US to extend Huawei's partial reprieve on supply curbs
The US Commerce Department is expected to extend a reprieve given to Huawei Technologies that permits the Chinese firm to buy supplies from US companies so that it can service existing customers, two sources familiar with the situation said.
The “temporary general license” will be extended for Huawei for 90 days, the sources said.
The Commerce Department initially allowed Huawei to purchase some American-made goods in May shortly after blacklisting the company in a move aimed at minimizing disruption for its customers, many of which operate networks in rural America.
An extension will renew an agreement set to lapse on August 19, continuing the Chinese company’s ability to maintain existing telecommunications networks and provide software updates to Huawei handsets.
The situation surrounding the license remains fluid, the sources said.
When the Commerce Department blocked Huawei from buying US goods earlier this year, it was seen as a major escalation in the trade dispute between the world’s two top economies.
The US government blacklisted Huawei alleging the Chinese company is involved in activities contrary to national security or foreign policy interests, allegations the company has repeatedly denied.

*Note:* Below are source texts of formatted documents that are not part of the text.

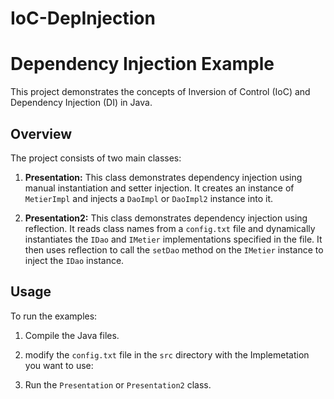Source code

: # IoC-DepInjection
# Dependency Injection Example

This project demonstrates the concepts of Inversion of Control (IoC) and Dependency Injection (DI) in Java.

## Overview

The project consists of two main classes:

1. **Presentation:** This class demonstrates dependency injection using manual instantiation and setter injection. It creates an instance of `MetierImpl` and injects a `DaoImpl` or `DaoImpl2` instance into it.

2. **Presentation2:** This class demonstrates dependency injection using reflection. It reads class names from a `config.txt` file and dynamically instantiates the `IDao` and `IMetier` implementations specified in the file. It then uses reflection to call the `setDao` method on the `IMetier` instance to inject the `IDao` instance.

## Usage

To run the examples:

1. Compile the Java files.


2. modify the `config.txt` file in the `src` directory with the Implemetation you want to use:


3. Run the `Presentation` or `Presentation2` class.

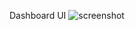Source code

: Dashboard UI
![screenshot](https://user-images.githubusercontent.com/61372403/160267671-2ef00157-d29c-4458-bea8-9b71a43a7186.jpg)
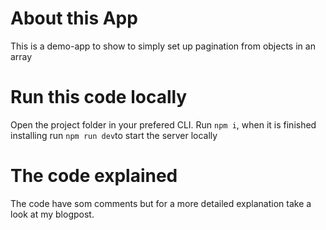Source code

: # About this App
This is a demo-app to show to simply set up pagination from objects in an array

# Run this code locally
Open the project folder in your prefered CLI. 
Run `npm i`, when it is finished installing run `npm run dev`to start the server locally

# The code explained
The code have som comments but for a more detailed explanation take a look at my blogpost.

The world’s largest telecommunications equipment maker is still prohibited from buying American parts and components to manufacture new products without additional special licenses.
Many Huawei suppliers have requested the special licenses to sell to the firm. Commerce Secretary Wilbur Ross told reporters late last month he had received more than 50 applications, and that he expected to receive more.
Out of US$70 billion that Huawei spent buying components in 2018, some US$11 billion went to US firms including Qualcomm, Intel and Micron Technology.